The southern African regional body Sadc has called for a unity government in the Democratic Republic of Congo, following the disputed presidential election.
All political leaders should agree a negotiated settlement, it said.
Opposition candidate Felix Tshisekedi was declared winner but another opponent of the current administration, Martin Fayulu, insists he won.
He alleges Mr Tshisekedi made a deal with outgoing President Joseph Kabila.
Mr Kabila has been in office for 18 years and the result, if confirmed, would create the first orderly transfer of power since independence from Belgium in 1960.
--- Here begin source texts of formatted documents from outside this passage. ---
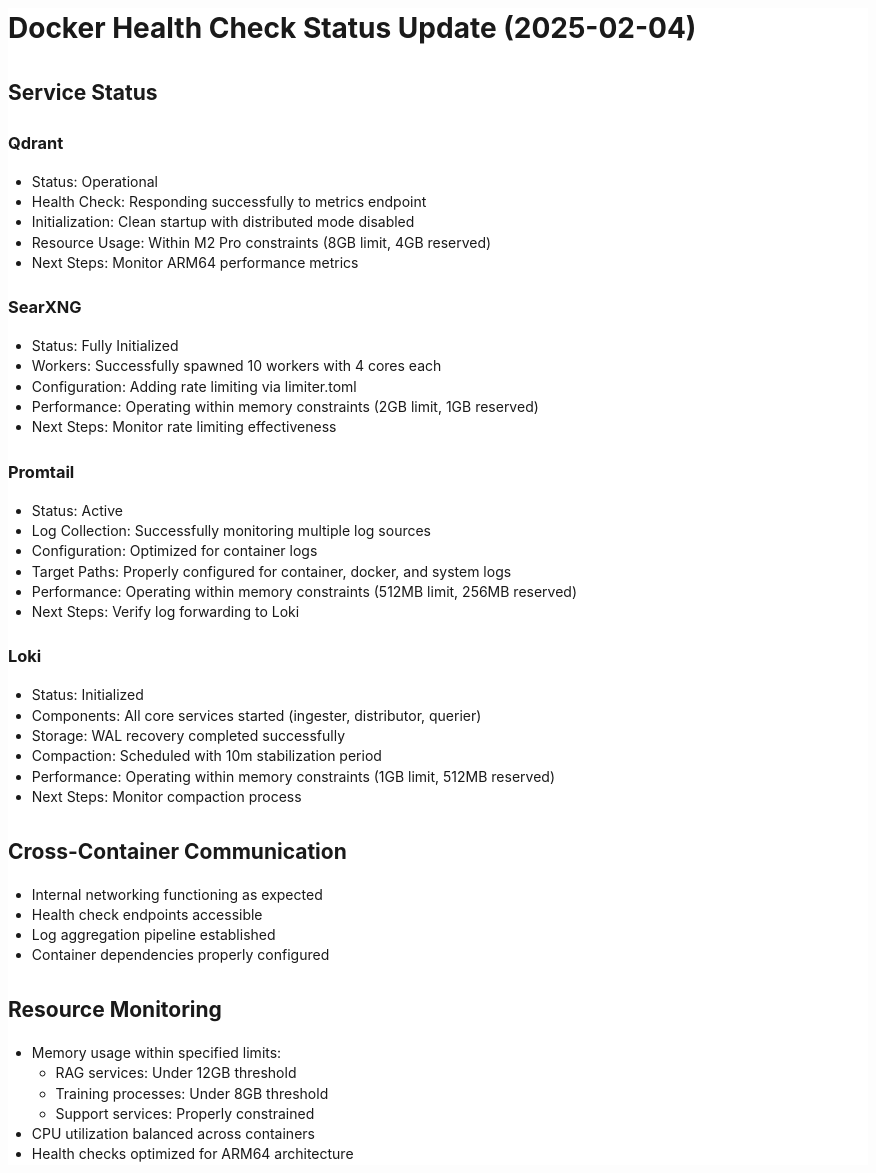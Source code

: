 # Docker Health Check Status Update (2025-02-04)

## Service Status

### Qdrant
- Status: Operational
- Health Check: Responding successfully to metrics endpoint
- Initialization: Clean startup with distributed mode disabled
- Resource Usage: Within M2 Pro constraints (8GB limit, 4GB reserved)
- Next Steps: Monitor ARM64 performance metrics

### SearXNG
- Status: Fully Initialized
- Workers: Successfully spawned 10 workers with 4 cores each
- Configuration: Adding rate limiting via limiter.toml
- Performance: Operating within memory constraints (2GB limit, 1GB reserved)
- Next Steps: Monitor rate limiting effectiveness

### Promtail
- Status: Active
- Log Collection: Successfully monitoring multiple log sources
- Configuration: Optimized for container logs
- Target Paths: Properly configured for container, docker, and system logs
- Performance: Operating within memory constraints (512MB limit, 256MB reserved)
- Next Steps: Verify log forwarding to Loki

### Loki
- Status: Initialized
- Components: All core services started (ingester, distributor, querier)
- Storage: WAL recovery completed successfully
- Compaction: Scheduled with 10m stabilization period
- Performance: Operating within memory constraints (1GB limit, 512MB reserved)
- Next Steps: Monitor compaction process

## Cross-Container Communication
- Internal networking functioning as expected
- Health check endpoints accessible
- Log aggregation pipeline established
- Container dependencies properly configured

## Resource Monitoring
- Memory usage within specified limits:
  - RAG services: Under 12GB threshold
  - Training processes: Under 8GB threshold
  - Support services: Properly constrained
- CPU utilization balanced across containers
- Health checks optimized for ARM64 architecture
The declaration of Mr Tshisekedi as winner has also been disputed by the influential Catholic church which says it deployed 40,000 election monitors across the country.
On Saturday, Mr Fayulu filed an appeal in the Constitutional Court demanding a manual recount of votes cast in the 30 December election.
This call was supported by Sadc in its statement issued by Zambian President Edgar Lungu, who chairs Sadc’s Politics, Defence and Security department.
He and other regional leaders felt the best way forward was a negotiated political settlement and a government of national unity, Mr Lungu said.
He cited the example of similar deals in Zimbabwe and Kenya.
South Africa’s Foreign Minister, Lindiwe Sisulu, also said a unity government could prove to be an acceptable compromise for a troubled country in desperate need of peace.
The legal process in the DR Congo should not be pre-empted, and outsiders should not attempt to force a settlement, she added.
Several Western governments have expressed surprise and concern at the declared results.
Sadc’s intervention will be welcomed by some as a wise proposal to avoid further bloodshed. But others will see it as another weak and dangerous compromise that undermines African democracy, and emboldens autocrats, the BBC’s Andrew Harding in Johannesburg says.